(Problem to solve) Each record below gets repeated exactly, and pictures stay out of the copy.

(Information given)

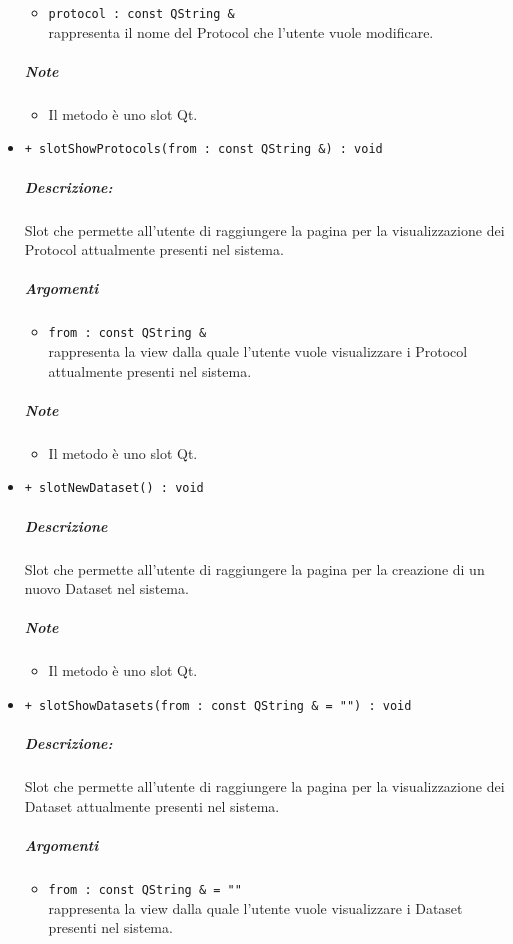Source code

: \begin{itemize}
			\begin{itemize}
				\item \color{RoyalPurple} \verb!protocol : const QString &!\\				
\color{black} rappresenta il nome del Protocol\g{} che l'utente vuole modificare.
			\end{itemize}
			\subparagraph{Note}
			\begin{itemize}
				\item Il metodo è uno slot\g{} Qt\g{}.
			\end{itemize}
			\item \color{blue} \verb!+ slotShowProtocols(from : const QString &) : void!
			\color{black}
			\subparagraph{Descrizione:} Slot\g{} che permette all'utente di raggiungere la pagina per la visualizzazione dei Protocol\g{} attualmente presenti nel sistema.
			\color{black}
			\subparagraph{Argomenti}
			\begin{itemize}
				\item \color{RoyalPurple} \verb!from : const QString &!\\				
\color{black} rappresenta la view dalla quale l'utente vuole visualizzare i Protocol\g{} attualmente presenti nel sistema.
			\end{itemize}
			\subparagraph{Note}
			\begin{itemize}
				\item Il metodo è uno slot\g{} Qt\g{}.
			\end{itemize}
			\item \color{blue} \verb!+ slotNewDataset() : void!
			\color{black}
			\subparagraph{Descrizione} Slot\g{} che permette all'utente di raggiungere la pagina per la creazione di un nuovo Dataset\g{} nel sistema.
			\subparagraph{Note}
			\begin{itemize}
				\item Il metodo è uno slot\g{} Qt\g{}.
			\end{itemize}
			\item \color{blue} \verb!+ slotShowDatasets(from : const QString & = "") : void!
			\color{black}
			\subparagraph{Descrizione:} Slot\g{} che permette all'utente di raggiungere la pagina per la visualizzazione dei Dataset\g{} attualmente presenti nel sistema.
			\color{black}
			\subparagraph{Argomenti}
			\begin{itemize}
				\item \color{RoyalPurple} \verb!from : const QString & = ""!\\				
\color{black} rappresenta la view dalla quale l'utente vuole visualizzare i Dataset\g{} presenti nel sistema.

\end{itemize}
\end{itemize}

(Finished exercise)
Source code

: \begin{itemize}
			\begin{itemize}
				\item \color{RoyalPurple} \verb!protocol : const QString &!\\				
\color{black} rappresenta il nome del Protocol\g{} che l'utente vuole modificare.
			\end{itemize}
			\subparagraph{Note}
			\begin{itemize}
				\item Il metodo è uno slot\g{} Qt\g{}.
			\end{itemize}
			\item \color{blue} \verb!+ slotShowProtocols(from : const QString &) : void!
			\color{black}
			\subparagraph{Descrizione:} Slot\g{} che permette all'utente di raggiungere la pagina per la visualizzazione dei Protocol\g{} attualmente presenti nel sistema.
			\color{black}
			\subparagraph{Argomenti}
			\begin{itemize}
				\item \color{RoyalPurple} \verb!from : const QString &!\\				
\color{black} rappresenta la view dalla quale l'utente vuole visualizzare i Protocol\g{} attualmente presenti nel sistema.
			\end{itemize}
			\subparagraph{Note}
			\begin{itemize}
				\item Il metodo è uno slot\g{} Qt\g{}.
			\end{itemize}
			\item \color{blue} \verb!+ slotNewDataset() : void!
			\color{black}
			\subparagraph{Descrizione} Slot\g{} che permette all'utente di raggiungere la pagina per la creazione di un nuovo Dataset\g{} nel sistema.
			\subparagraph{Note}
			\begin{itemize}
				\item Il metodo è uno slot\g{} Qt\g{}.
			\end{itemize}
			\item \color{blue} \verb!+ slotShowDatasets(from : const QString & = "") : void!
			\color{black}
			\subparagraph{Descrizione:} Slot\g{} che permette all'utente di raggiungere la pagina per la visualizzazione dei Dataset\g{} attualmente presenti nel sistema.
			\color{black}
			\subparagraph{Argomenti}
			\begin{itemize}
				\item \color{RoyalPurple} \verb!from : const QString & = ""!\\				
\color{black} rappresenta la view dalla quale l'utente vuole visualizzare i Dataset\g{} presenti nel sistema.

\end{itemize}
\end{itemize}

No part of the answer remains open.